MAUMEE -- Archaeologists began sifting through the dirt off River Road in Maumee on Friday. They're looking for more human bones on a site that is currently planned for river-view homes and condos.
They started their search at the trench where the first remains were found. They set a perimeter of less than 20 yards, then using a bulldozer, they dug up the soil looking for bones buried underneath. "We can get the disturbed soil off the very top layer we can see the tops of potential grave shafts where we see those we will go down further with power equipment," said Michael Pratt, an anthropologist.
If bones are found, they will shift gears from power tools to using their hands to dig. Then they'll take the bones they find to the Lucas County Coroner's office for examination. "I think there is a possibility that we are going to find out where there might be. It is possible that we can encounter graves today, but only if they are shallow," said Pratt.
The development is going on a site where the Miami Children's Home once stood. Crews turning dirt for the new homes and condos unearthed a set of bones earlier this month that were identified as human.
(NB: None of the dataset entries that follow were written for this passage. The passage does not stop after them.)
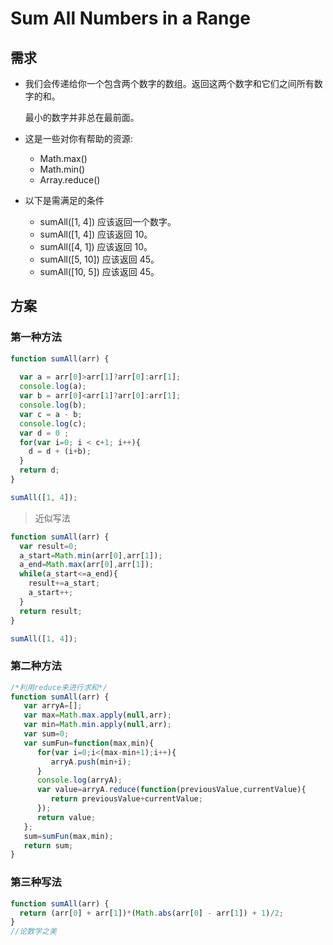 # Sum All Numbers in a Range

## 需求

* 我们会传递给你一个包含两个数字的数组。返回这两个数字和它们之间所有数字的和。
  
  最小的数字并非总在最前面。
  
* 这是一些对你有帮助的资源:
  
  * Math.max()
  * Math.min()
  * Array.reduce()

* 以下是需满足的条件  
  
  * sumAll([1, 4]) 应该返回一个数字。
  * sumAll([1, 4]) 应该返回 10。
  * sumAll([4, 1]) 应该返回 10。
  * sumAll([5, 10]) 应该返回 45。
  * sumAll([10, 5]) 应该返回 45。
  
## 方案

### 第一种方法

```javascript
function sumAll(arr) {
  
  var a = arr[0]>arr[1]?arr[0]:arr[1];
  console.log(a);
  var b = arr[0]<arr[1]?arr[0]:arr[1];
  console.log(b);
  var c = a - b;
  console.log(c);
  var d = 0 ;
  for(var i=0; i < c+1; i++){
    d = d + (i+b);
  }
  return d;
}

sumAll([1, 4]);
```
> 近似写法
```javascript
function sumAll(arr) {
  var result=0;
  a_start=Math.min(arr[0],arr[1]);
  a_end=Math.max(arr[0],arr[1]);
  while(a_start<=a_end){
    result+=a_start;
    a_start++;
  }
  return result;
}

sumAll([1, 4]);
```
### 第二种方法

```javascript
/*利用reduce来进行求和*/
function sumAll(arr) {
   var arryA=[];
   var max=Math.max.apply(null,arr);
   var min=Math.min.apply(null,arr);
   var sum=0;
   var sumFun=function(max,min){
      for(var i=0;i<(max-min+1);i++){
         arryA.push(min+i);
      }
      console.log(arryA);
      var value=arryA.reduce(function(previousValue,currentValue){
         return previousValue+currentValue;
      });
      return value;
   };
   sum=sumFun(max,min);
   return sum;
}
```

### 第三种写法

```javascript
function sumAll(arr) {
  return (arr[0] + arr[1])*(Math.abs(arr[0] - arr[1]) + 1)/2;
}
//论数学之美
```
If more bones are found, there are plans to move them to a community burial site at Riverside Cemetery.
Count on News 11 to follow this story as it develops.
The old Miami Children's Home was a home for orphans since the 1860's until it closed in 1994. Michael Lora with the Toledo-Lucas County Public Library's local history department says early maps from 1900 show no cemetery or potter's field near that area.
But there may be links to earlier history. "The site on which it was built was close to Fort Miami, which as built by the British in 1794," said Lora. "The proximity with the Fort might have something to do with the remains that may have been found today."
Members of the Lucas County Historical Society also wonder if the site could be part of an old ancient Indian burial ground. But local historians say there's no record showing that land was anything but an open field before the children's home moved in.
Still, there's always a slight chance. "We're always very interested when bones are found because it can add to our knowledge of the Indian history in this area," said Lora.
Whatever it is, historians say the bones found could later speak volumes about local history.